Usage
=====

Import the SUT
----------------------------

A system under test (SUT) must be imported to be used with CTADL.
The general form of the command is:

.. code-block:: sh

    ctadl import <language> <artifact> -o <workdir>

``ctadl import --help`` lists, among other things, the languages
your installation supports.
The language is the language of the SUT.
Artifacts are specific to the language, as you'll see below.
Importing creates a directory, ``<workdir>`` with a variety of results.

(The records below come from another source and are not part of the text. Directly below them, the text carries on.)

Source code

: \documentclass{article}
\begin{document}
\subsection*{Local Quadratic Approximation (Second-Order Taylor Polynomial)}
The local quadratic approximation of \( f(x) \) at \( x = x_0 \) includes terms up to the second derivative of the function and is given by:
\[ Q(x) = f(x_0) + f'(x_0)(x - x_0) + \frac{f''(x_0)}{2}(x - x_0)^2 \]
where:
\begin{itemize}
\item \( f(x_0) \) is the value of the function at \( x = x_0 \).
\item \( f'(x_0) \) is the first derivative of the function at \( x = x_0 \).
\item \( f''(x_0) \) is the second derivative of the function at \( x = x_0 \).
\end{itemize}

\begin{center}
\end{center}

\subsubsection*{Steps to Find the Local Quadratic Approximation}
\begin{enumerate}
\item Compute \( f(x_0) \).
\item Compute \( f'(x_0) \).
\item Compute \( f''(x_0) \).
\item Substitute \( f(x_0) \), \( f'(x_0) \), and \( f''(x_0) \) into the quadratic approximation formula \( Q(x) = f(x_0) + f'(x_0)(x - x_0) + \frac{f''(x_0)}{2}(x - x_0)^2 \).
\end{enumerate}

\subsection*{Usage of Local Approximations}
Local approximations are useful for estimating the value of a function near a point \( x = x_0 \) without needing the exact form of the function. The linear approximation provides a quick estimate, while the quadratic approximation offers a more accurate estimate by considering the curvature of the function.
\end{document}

-  The ``facts`` subdir represents the entire native program in a TSV
   (tab-separated values) formatted, suitable for input to CTADL.
   This format is typically referred to as Datalog "facts."
-  Other subdirs, such as ``sources``, contain decompiled output

Analyze Android APKs and Java bytecode
^^^^^^^^^^^^^^^^^^^^^^^^^^^^^^^^^^^^^^

To import ``myapp.apk``, you’d execute:

.. code-block:: sh

   ctadl import jadx myapp.apk -o <workdir>

This creates an ``<workdir>`` directory with everything needed to run
CTADL for that ``myapp.apk``. It includes decompiled sources (in the
``sources`` subdir).

Ghidra PCODE
^^^^^^^^^^^^

To decompile and import ``/usr/bin/ls``:

.. code-block:: sh

   ctadl import pcode /usr/bin/ls

.. note::

   Importing a binary through Ghidra requires that Ghidra is
   installed and that the ``GHIDRA_HOME`` environment variable is
   set properly, typically to ``GHIDRA/lib/ghidra`` where GHIDRA
   is the place where Ghidra was extracted.

Index the SUT
----------------

Indexing runs our compositional data flow analysis over the entire
SUT.

Run the CTADL indexer with:

.. code-block:: sh

   ctadl [--directory <working-directory>] index

By default, it looks for the import in the current directory, but you
can provide a path, too. The indexing process autodetects the import
language.

First, CTADL generates an ``index.dl`` containing the Datalog code for
the indexer. CTADL then checks whether it’s compiled an indexer for this
language before. If not, it calls out to Souffle to compile the indexer,
then runs it.

Next, this command creates an index, a sqlite database file
``ctadlir.db``. The index contains a data flow graph, a call graph, and
other analysis artifacts. The filename is unfortunately *not*
configurable due to the limitations of the Souffle Datalog engine’s
compiler. To optimize indexing, ensure that the index is not being
written to over the network. You can pass ``-j`` to set the number of
cores to use. I’d recommend using as many as you can.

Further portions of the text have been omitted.